To make gdpPercap look more like a straight line, we can plot it in a base 10 log scale using the function scale_x_log10(). While we’re at it, let’s also add colours to label different continents.
ggplot(data = dat.1952, aes(x = gdpPercap, y = lifeExp)) +
geom_point(aes(color = continent)) +
scale_x_log10()
We can also remove the grey background by setting the theme:
ggplot(data = dat.1952, aes(x = gdpPercap, y = lifeExp)) +
geom_point(aes(color = continent)) +
scale_x_log10() +
theme_classic()
Don’t worry too much about figures right now. We will cover data visualization in much more depth in future lessons.
6.6 Comprehensive practice
So let’s answer a “simple” question: which country experienced the sharpest 5-year drop in life expectancy (le)? Recall that this excerpt of the gapminder data only has data every five years, e.g. for 1952, 1957, etc. So this really means looking at life expectancy changes between adjacent timepoints.
At this point, the question is just too easy to answer, so find life expectancy by continent while we’re at it.
my_gap %>%
select(country, year, continent, lifeExp) %>%
group_by(continent, country) %>%
# within country, take (lifeExp in year i) - (lifeExp in year i - 1)
# positive means lifeExp went up, negative means it went down
mutate(le_delta = lifeExp - lag(lifeExp)) %>%
# within country, retain the worst lifeExp change = smallest or most negative
summarize(worst_le_delta = min(le_delta, na.rm = TRUE)) %>%
# within continent, retain the row with the lowest worst_le_delta
top_n(-1, wt = worst_le_delta) %>%
arrange(worst_le_delta)## `summarise()` has grouped output by 'continent'. You can override using the
## `.groups` argument.
## # A tibble: 5 × 3
## # Groups: continent [5]
## continent country worst_le_delta
## <fct> <fct> <dbl>
## 1 Africa Rwanda -20.4
## 2 Asia Cambodia -9.10
## 3 Americas El Salvador -1.51
## 4 Europe Montenegro -1.46
## 5 Oceania Australia 0.170
Now this data is interesting. Take a look at the life expectancy in Rwanda in 1987 and in 1992.
gapminder %>%
select(country, year, lifeExp) %>%
filter(year == 1987 | year == 1992, country == 'Rwanda')## # A tibble: 2 × 3
## country year lifeExp
## <fct> <int> <dbl>
## 1 Rwanda 1987 44.0
## 2 Rwanda 1992 23.6
Ponder the real-life implications of this output for a while. What you’re seeing here is genocide in dry statistics on average life expectancy.

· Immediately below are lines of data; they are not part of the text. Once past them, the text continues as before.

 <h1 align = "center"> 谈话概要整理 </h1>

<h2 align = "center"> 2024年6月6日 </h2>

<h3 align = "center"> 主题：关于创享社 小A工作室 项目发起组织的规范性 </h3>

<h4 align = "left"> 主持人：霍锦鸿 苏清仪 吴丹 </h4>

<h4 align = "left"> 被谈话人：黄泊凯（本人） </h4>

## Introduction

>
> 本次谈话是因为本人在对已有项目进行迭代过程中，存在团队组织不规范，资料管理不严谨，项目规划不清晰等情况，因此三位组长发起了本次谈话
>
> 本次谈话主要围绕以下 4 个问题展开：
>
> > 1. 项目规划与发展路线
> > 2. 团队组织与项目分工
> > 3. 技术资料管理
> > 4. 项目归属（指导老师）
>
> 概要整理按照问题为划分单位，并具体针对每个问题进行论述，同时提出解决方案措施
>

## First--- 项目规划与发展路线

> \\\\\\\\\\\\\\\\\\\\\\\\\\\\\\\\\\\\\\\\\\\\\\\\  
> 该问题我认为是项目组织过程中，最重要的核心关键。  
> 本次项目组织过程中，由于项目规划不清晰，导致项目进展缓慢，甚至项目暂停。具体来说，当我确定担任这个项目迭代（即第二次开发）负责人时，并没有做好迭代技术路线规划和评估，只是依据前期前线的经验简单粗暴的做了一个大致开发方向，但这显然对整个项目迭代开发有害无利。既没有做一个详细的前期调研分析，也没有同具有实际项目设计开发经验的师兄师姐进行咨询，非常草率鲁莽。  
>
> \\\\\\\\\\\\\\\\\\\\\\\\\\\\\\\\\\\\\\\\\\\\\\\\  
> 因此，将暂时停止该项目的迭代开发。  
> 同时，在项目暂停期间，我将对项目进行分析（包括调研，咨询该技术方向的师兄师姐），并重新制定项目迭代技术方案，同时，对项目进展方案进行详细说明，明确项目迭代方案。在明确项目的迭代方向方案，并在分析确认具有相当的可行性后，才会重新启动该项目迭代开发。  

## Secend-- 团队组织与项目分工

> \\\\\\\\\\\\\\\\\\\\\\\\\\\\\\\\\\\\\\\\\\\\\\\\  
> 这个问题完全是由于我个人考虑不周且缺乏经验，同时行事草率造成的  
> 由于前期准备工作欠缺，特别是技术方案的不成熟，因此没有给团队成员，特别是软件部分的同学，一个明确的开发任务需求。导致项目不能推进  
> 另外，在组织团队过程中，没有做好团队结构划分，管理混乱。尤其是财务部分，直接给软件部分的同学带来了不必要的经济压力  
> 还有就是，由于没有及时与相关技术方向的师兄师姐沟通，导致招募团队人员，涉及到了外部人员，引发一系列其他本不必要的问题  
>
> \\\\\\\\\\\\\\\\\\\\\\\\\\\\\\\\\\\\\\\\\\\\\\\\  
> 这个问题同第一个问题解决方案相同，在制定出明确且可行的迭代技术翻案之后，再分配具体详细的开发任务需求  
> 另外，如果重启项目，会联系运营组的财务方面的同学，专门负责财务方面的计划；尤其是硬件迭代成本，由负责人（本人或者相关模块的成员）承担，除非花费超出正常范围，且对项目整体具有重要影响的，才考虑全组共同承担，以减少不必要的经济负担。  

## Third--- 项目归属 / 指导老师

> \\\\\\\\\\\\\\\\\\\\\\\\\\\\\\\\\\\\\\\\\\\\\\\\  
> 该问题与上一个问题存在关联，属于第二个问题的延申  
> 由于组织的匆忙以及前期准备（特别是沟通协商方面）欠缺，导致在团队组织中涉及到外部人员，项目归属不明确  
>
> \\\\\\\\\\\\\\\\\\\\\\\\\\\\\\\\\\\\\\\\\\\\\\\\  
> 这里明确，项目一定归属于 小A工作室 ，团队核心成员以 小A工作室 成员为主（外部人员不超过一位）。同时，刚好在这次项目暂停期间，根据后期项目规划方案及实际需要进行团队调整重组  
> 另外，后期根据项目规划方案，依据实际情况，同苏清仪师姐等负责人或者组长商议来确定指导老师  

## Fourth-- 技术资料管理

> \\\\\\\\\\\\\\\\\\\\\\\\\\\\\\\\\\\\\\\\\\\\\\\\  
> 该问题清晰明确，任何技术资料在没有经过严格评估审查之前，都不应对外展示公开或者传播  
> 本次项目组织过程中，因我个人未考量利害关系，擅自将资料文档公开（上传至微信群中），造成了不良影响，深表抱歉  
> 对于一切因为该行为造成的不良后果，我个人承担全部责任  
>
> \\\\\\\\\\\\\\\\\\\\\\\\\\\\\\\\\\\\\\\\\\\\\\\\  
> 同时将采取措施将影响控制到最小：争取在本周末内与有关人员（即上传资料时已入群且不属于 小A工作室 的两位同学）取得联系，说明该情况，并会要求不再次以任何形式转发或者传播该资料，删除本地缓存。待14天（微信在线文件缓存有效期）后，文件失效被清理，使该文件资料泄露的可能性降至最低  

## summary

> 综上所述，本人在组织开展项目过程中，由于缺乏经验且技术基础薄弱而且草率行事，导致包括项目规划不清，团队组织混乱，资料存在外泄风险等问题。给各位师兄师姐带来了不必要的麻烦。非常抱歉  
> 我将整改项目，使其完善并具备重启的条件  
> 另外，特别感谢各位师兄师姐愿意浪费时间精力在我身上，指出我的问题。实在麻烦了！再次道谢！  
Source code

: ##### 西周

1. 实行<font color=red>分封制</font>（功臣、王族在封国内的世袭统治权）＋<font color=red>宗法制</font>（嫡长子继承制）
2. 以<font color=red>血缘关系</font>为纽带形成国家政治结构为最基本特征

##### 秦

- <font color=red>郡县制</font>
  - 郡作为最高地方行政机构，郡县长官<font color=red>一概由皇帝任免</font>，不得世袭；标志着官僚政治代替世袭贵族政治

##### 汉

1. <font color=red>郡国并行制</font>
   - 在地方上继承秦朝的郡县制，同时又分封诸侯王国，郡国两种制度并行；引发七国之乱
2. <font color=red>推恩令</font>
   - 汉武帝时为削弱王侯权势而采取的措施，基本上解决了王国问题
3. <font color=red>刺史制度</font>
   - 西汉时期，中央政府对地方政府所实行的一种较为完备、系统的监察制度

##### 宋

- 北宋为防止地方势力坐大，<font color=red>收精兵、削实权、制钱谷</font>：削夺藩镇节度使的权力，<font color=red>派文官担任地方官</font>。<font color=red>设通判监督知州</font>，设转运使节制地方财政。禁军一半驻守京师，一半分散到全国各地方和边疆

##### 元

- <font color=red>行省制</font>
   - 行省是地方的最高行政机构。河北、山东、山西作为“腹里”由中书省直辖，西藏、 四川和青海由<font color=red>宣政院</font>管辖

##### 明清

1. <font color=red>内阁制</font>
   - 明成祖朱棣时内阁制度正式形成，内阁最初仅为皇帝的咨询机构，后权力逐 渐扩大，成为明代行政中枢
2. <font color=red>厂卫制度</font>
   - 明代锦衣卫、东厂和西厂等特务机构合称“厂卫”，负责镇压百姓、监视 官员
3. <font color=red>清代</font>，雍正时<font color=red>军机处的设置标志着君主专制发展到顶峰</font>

6.7 Data wrangling summary
Wow, we covered a lot of data wrangling! Don’t wory if you don’t understand everything the first time around. Programming takes practice, and practice makes perfect. Here are some general remarks:
- Break your code into pieces starting at the top, and inspect the intermediate results. That’s certainly how I was able to write such a thing.
- The commands presented in this lab do not leap fully formed out of anyone’s forehead—they are built up gradually, with lots of errors and refinements along the way.
- If your statements are difficult to read, by all means break it into pieces and make some intermediate objects. Your code should be easy to read and write when you’re done.
The functions presented here should cover most of your basic data wrangling needs. If you ever need to do something more complicated, search it up! Although I have programmed for many years, I still need to do a quick Google search for documentation and StackOverflow solutions.